I might actually see this feature being used not only inside of some service classes that process something and need some structural immutable objects instead of dealing with rather primitive types like Hash, but also as simple models that represent something that’s not persisted to the database.

In both cases they would all be rather simple classes with minimal amount of methods, and not directly related to a table from a database. Think Value Objects.
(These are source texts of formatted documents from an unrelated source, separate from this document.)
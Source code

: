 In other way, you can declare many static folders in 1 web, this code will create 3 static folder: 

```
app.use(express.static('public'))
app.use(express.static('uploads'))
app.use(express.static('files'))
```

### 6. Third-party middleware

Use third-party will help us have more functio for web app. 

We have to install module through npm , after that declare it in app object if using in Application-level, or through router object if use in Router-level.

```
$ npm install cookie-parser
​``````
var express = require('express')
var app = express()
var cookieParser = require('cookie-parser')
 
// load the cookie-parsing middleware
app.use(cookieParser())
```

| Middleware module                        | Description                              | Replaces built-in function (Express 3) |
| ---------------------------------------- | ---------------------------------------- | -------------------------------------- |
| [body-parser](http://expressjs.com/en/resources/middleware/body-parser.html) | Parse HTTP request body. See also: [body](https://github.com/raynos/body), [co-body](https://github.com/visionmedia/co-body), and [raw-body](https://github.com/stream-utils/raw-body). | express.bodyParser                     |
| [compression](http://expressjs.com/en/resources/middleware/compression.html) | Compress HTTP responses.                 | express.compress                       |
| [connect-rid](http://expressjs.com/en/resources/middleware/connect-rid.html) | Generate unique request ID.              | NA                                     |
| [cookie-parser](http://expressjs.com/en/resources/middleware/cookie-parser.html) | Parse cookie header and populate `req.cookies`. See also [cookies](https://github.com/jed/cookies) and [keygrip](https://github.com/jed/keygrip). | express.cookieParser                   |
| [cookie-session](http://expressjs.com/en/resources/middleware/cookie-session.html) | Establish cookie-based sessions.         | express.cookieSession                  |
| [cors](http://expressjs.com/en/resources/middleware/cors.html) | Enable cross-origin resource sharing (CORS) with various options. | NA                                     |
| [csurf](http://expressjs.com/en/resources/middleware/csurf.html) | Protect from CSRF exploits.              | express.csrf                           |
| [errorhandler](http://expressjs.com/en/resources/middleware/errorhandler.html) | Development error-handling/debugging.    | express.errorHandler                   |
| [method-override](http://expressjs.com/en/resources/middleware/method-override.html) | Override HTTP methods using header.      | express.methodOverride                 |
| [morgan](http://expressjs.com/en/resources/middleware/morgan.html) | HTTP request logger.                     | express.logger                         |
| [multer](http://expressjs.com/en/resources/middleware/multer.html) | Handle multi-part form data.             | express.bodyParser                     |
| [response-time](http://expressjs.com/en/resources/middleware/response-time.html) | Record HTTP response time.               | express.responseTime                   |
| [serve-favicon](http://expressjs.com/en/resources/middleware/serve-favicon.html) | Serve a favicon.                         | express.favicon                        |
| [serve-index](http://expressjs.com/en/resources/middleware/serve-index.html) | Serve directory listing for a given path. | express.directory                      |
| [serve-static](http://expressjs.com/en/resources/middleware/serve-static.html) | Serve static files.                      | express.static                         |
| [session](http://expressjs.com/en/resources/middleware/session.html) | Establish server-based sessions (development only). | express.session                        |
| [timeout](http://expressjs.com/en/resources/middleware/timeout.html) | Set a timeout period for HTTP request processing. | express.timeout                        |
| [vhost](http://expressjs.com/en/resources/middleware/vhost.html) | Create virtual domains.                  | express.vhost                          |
Ideas from my side Being exposed to Ruby on Rails and its philosophy on a daily basis, I would also expect the use case where we could simply inherit from a class somewhat close to this new Data class, and then just build our own “models” or Value Objects in a traditional way (not through the newly introduced #define method).

So instead of the code examples above, I would also like to have something like this:

class User < ValueObject # or inherit from Data
  # or include ValueObject instead of inheritance
  attr_init :name, :age
end

class Ticket < ValueObject
  attr_init :id, :user_id, :event_id, :start_at, :valid_until
end

However, this idea does bring some complications, like having to know a special keyword for defining the attributes.

I've posted my question here, and got some reasonable answers from matz and Victor Shepelev aka zverok (creator of this feature).

So let’s see how it goes as people start incorporating this new feature into their projects, and what needs and ideas might pop up in the Ruby and Ruby on Rails communities to maybe further extend this. So far I’m glad that such easy to use features are being provided out of the box, and I also enjoy the fact that they eliminate a lot of boilerplate.